__About this exercise__: Take each line of the material that includes "website" and copy it.

───── Listed entries ─────

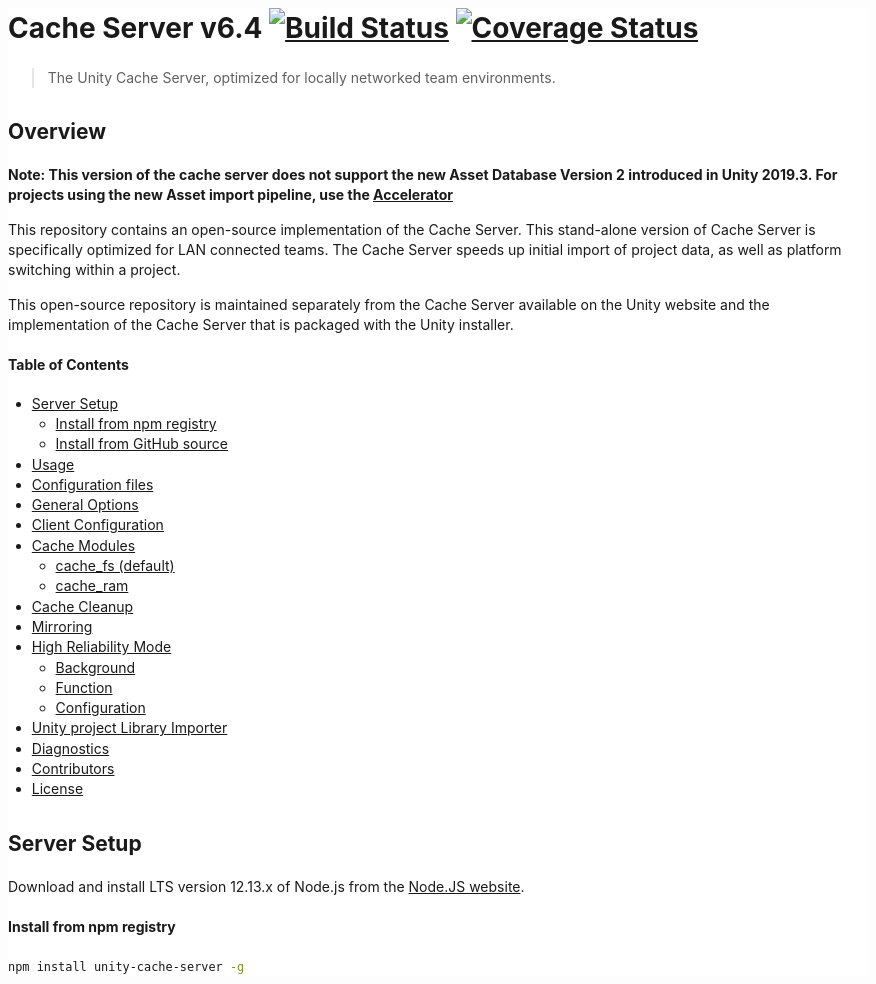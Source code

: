 #  Cache Server v6.4 [![Build Status](https://travis-ci.org/Unity-Technologies/unity-cache-server.svg?branch=master)](https://travis-ci.org/Unity-Technologies/unity-cache-server) [![Coverage Status](https://coveralls.io/repos/github/Unity-Technologies/unity-cache-server/badge.svg)](https://coveralls.io/github/Unity-Technologies/unity-cache-server)
> The Unity Cache Server, optimized for locally networked team environments.

## Overview

**Note: This version of the cache server does not support the new Asset Database Version 2 introduced in Unity 2019.3. For projects using the new Asset import pipeline, use the [Accelerator](https://blogs.unity3d.com/2019/09/11/speed-up-your-team-with-the-unity-accelerator/)**

This repository contains an open-source implementation of the Cache Server. This stand-alone version of Cache Server is specifically optimized for LAN connected teams. The Cache Server speeds up initial import of project data, as well as platform switching within a project.

This open-source repository is maintained separately from the Cache Server available on the Unity website and the implementation of the Cache Server that is packaged with the Unity installer.

#### Table of Contents
* [Server Setup](#server-setup)
    * [Install from npm registry](#install-from-npm-registry)
    * [Install from GitHub source](#install-from-github-source)
* [Usage](#usage)
* [Configuration files](#configuration-files)
* [General Options](#general-options)
* [Client Configuration](#client-configuration)
* [Cache Modules](#cache-modules)
  * [cache\_fs (default)](#cache_fs-default)
  * [cache\_ram](#cache_ram)
* [Cache Cleanup](#cache-cleanup)
* [Mirroring](#mirroring)
* [High Reliability Mode](#high-reliability-mode)
  * [Background](#background)
  * [Function](#function)
  * [Configuration](#configuration)
* [Unity project Library Importer](#unity-project-library-importer)
* [Diagnostics](#diagnostics)
* [Contributors](#contributors)
* [License](#license)

## Server Setup

Download and install LTS version 12.13.x of Node.js from the [Node.JS website](https://nodejs.org/en/download/).

#### Install from npm registry

```bash
npm install unity-cache-server -g
```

─────

__Task output__:
This open-source repository is maintained separately from the Cache Server available on the Unity website and the implementation of the Cache Server that is packaged with the Unity installer.
Download and install LTS version 12.13.x of Node.js from the [Node.JS website](https://nodejs.org/en/download/).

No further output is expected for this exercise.